Fig. 6: Inhibition of EZH2 activity reverses ERα expression and sensitizes tumors to endocrine therapy.

A, B Western blotting showing the expression of the indicated protein after different treatment in HP5008 cells (A) and 545 cells (B). C, D Effect of EZH2 inhibition on tamoxifen sensitivity in HP5008 (C) and 545 (D) cells with or without dox-induced Rad51b knockout. IC₅₀ values for tamoxifen are indicated. Data are presented as means ± SEM of three independent experiments. E The strategy for establishing tumor slice culture system to investigate the effects of EZH2 inhibitor together with tamoxifen in Rad51b-knockout TNBC tumor. F Visual antitumor response in tumor slice culture system after 1 week treatment revealed by MTT analysis and representative quantified results (G). Data are presented as the means ± SEM, with statistical significance among groups determined by a one-way ANOVA test. H The strategy for establishing mouse models for in vivo ERα signaling detection.
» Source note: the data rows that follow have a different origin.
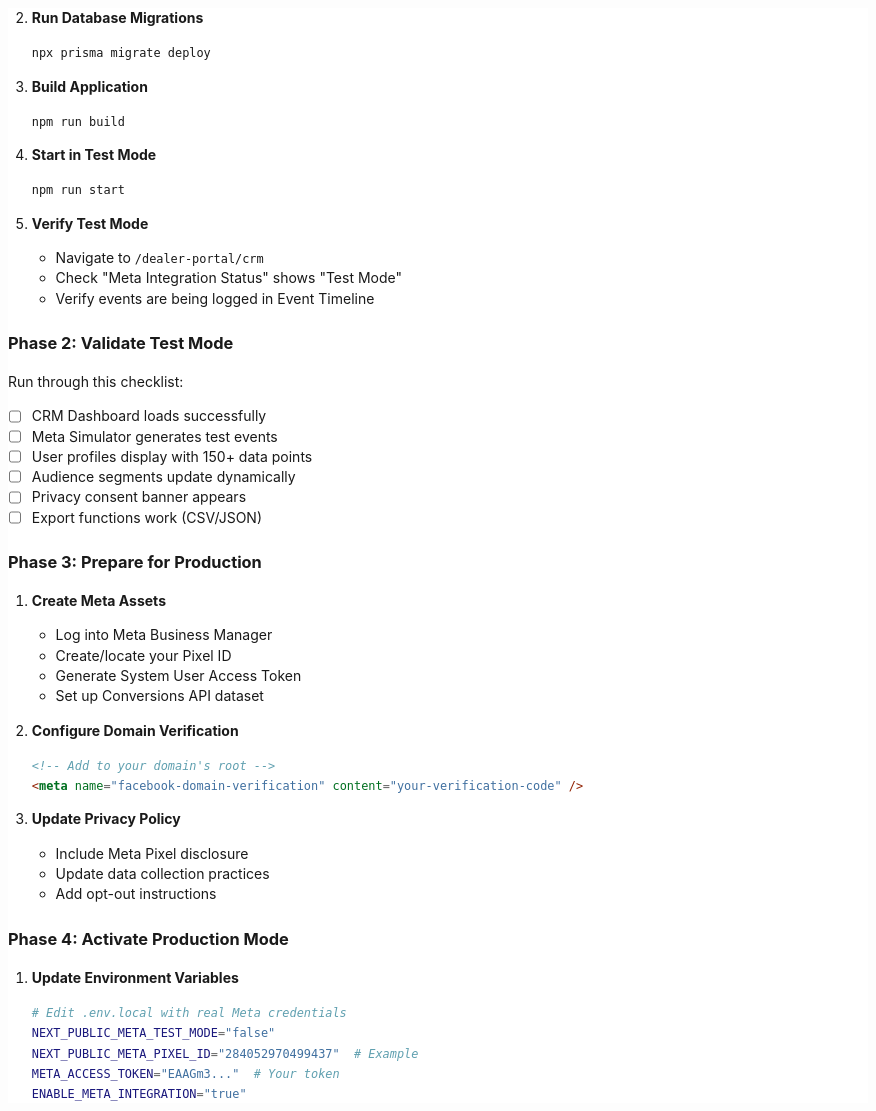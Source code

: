 2. **Run Database Migrations**
   ```bash
   npx prisma migrate deploy
   ```

3. **Build Application**
   ```bash
   npm run build
   ```

4. **Start in Test Mode**
   ```bash
   npm run start
   ```

5. **Verify Test Mode**
   - Navigate to `/dealer-portal/crm`
   - Check "Meta Integration Status" shows "Test Mode"
   - Verify events are being logged in Event Timeline

### Phase 2: Validate Test Mode

Run through this checklist:
- [ ] CRM Dashboard loads successfully
- [ ] Meta Simulator generates test events
- [ ] User profiles display with 150+ data points
- [ ] Audience segments update dynamically
- [ ] Privacy consent banner appears
- [ ] Export functions work (CSV/JSON)

### Phase 3: Prepare for Production

1. **Create Meta Assets**
   - Log into Meta Business Manager
   - Create/locate your Pixel ID
   - Generate System User Access Token
   - Set up Conversions API dataset

2. **Configure Domain Verification**
   ```html
   <!-- Add to your domain's root -->
   <meta name="facebook-domain-verification" content="your-verification-code" />
   ```

3. **Update Privacy Policy**
   - Include Meta Pixel disclosure
   - Update data collection practices
   - Add opt-out instructions

### Phase 4: Activate Production Mode

1. **Update Environment Variables**
   ```bash
   # Edit .env.local with real Meta credentials
   NEXT_PUBLIC_META_TEST_MODE="false"
   NEXT_PUBLIC_META_PIXEL_ID="284052970499437"  # Example
   META_ACCESS_TOKEN="EAAGm3..."  # Your token
   ENABLE_META_INTEGRATION="true"
   ```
I Representative images and quantitation analysis (J) of bioluminescence signals from Day 1–9 of tumor-bearing mice treated with or without dox to induce Rad51b knockout and EZH2 inhibitors treatment. K Summary of ERα, PR and Her2 abundance in tumors from each group measured by IHC analysis. L The strategy for establishing mouse models for in vivo investigation of the effects of combination therapy. Tumor images (M), tumor weight (N), spleen weight (O), and body weight change (P) of mice in each group. Data are presented as the means ± SEM with statistical significance among groups determined by a one-way ANOVA test.